Data Preparation

library(dplyr)
library(ggplot2)

# load data
library(fueleconomy)

vehicles

Per EPA (Environmental protection agency), combined fuel economy is a weighted average of City and Highway MPG values that is calculated by weighting the City value by 55% and the Highway value by 45%.

vehicles <- na.omit(vehicles)
vehicles
vehicles <- vehicles %>% mutate(mpg = 0.55 * vehicles$cty + 0.45 * vehicles$hwy)
vehicles

Research question

You should phrase your research question in a way that matches up with the scope of inference your dataset allows for.

Cases

What are the cases, and how many are there?

Fuel economy data contains data for all cars sold in the US from 1984 to 2015. The package fueleconomy has 33,442 rows and 12 variables.

Data collection

Describe the method of data collection.

The data is collected from the R package: fueleconomy. The fueleconomy package’s data was sourced from the EPA (Environmental Protection Agency). In this package, the data is stored in vehicles dataset.

Type of study

What type of study is this (observational/experiment)?

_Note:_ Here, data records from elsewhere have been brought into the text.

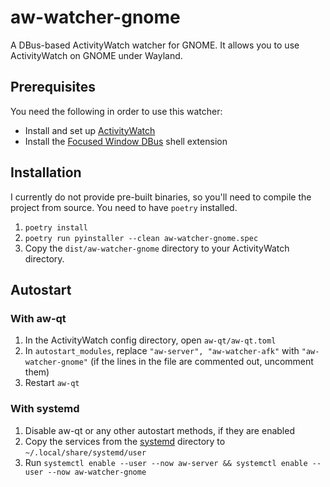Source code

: # aw-watcher-gnome

A DBus-based ActivityWatch watcher for GNOME. It allows you to use ActivityWatch
on GNOME under Wayland.

## Prerequisites

You need the following in order to use this watcher:

- Install and set up [ActivityWatch](https://activitywatch.net)
- Install the
  [Focused Window DBus](https://extensions.gnome.org/extension/5592/focused-window-d-bus)
  shell extension

## Installation

I currently do not provide pre-built binaries, so you'll need to compile the
project from source. You need to have `poetry` installed.

1. `poetry install`
2. `poetry run pyinstaller --clean aw-watcher-gnome.spec`
3. Copy the `dist/aw-watcher-gnome` directory to your ActivityWatch directory.

## Autostart

### With aw-qt

1. In the ActivityWatch config directory, open `aw-qt/aw-qt.toml`
2. In `autostart_modules`, replace `"aw-server", "aw-watcher-afk"` with
   `"aw-watcher-gnome"` (if the lines in the file are commented out, uncomment
   them)
3. Restart `aw-qt`

### With systemd

1. Disable aw-qt or any other autostart methods, if they are enabled
2. Copy the services from the
   [systemd](https://github.com/flexagoon/aw-watcher-gnome/tree/main/systemd)
   directory to `~/.local/share/systemd/user`
3. Run
   `systemctl enable --user --now aw-server && systemctl enable --user --now aw-watcher-gnome`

This is an observational study.

Data Source

If you collected the data, state self-collected. If not, provide a citation/link.

https://blog.rstudio.com/2014/07/23/new-data-packages/ https://www.fueleconomy.gov/feg/download.shtml

Dependent Variable

What is the response variable? Is it quantitative or qualitative?

The response variable is combined mpg. It is quantitative.

Independent Variable

You should have two independent variables, one quantitative and one qualitative.

The two independent variables are number of cylinders and displacement.

Relevant summary statistics

Provide summary statistics for each the variables. Also include appropriate visualizations related to your research question (e.g. scatter plot, boxplots, etc). This step requires the use of R, hence a code chunk is provided below. Insert more code chunks as needed.

summary(vehicles$mpg)
##    Min. 1st Qu.  Median    Mean 3rd Qu.    Max. 
##    7.80   16.70   19.70   20.11   22.60   54.40
# standard deviation
sd(vehicles$mpg)
## [1] 4.999651
qqnorm(vehicles$mpg)
qqline(vehicles$mpg)

hist(vehicles$mpg, breaks = 50)

ggplot(vehicles, aes(mpg)) + geom_histogram(bins = 50, aes(fill = factor(class)))

ggplot(vehicles, aes(mpg)) + geom_histogram(bins = 50, aes(fill = factor(cyl)))

ggplot(vehicles, aes(mpg)) + geom_histogram(bins = 50, aes(fill = factor(displ)))

ggplot(vehicles, aes(cyl, mpg)) + geom_boxplot(aes(fill = factor(cyl)))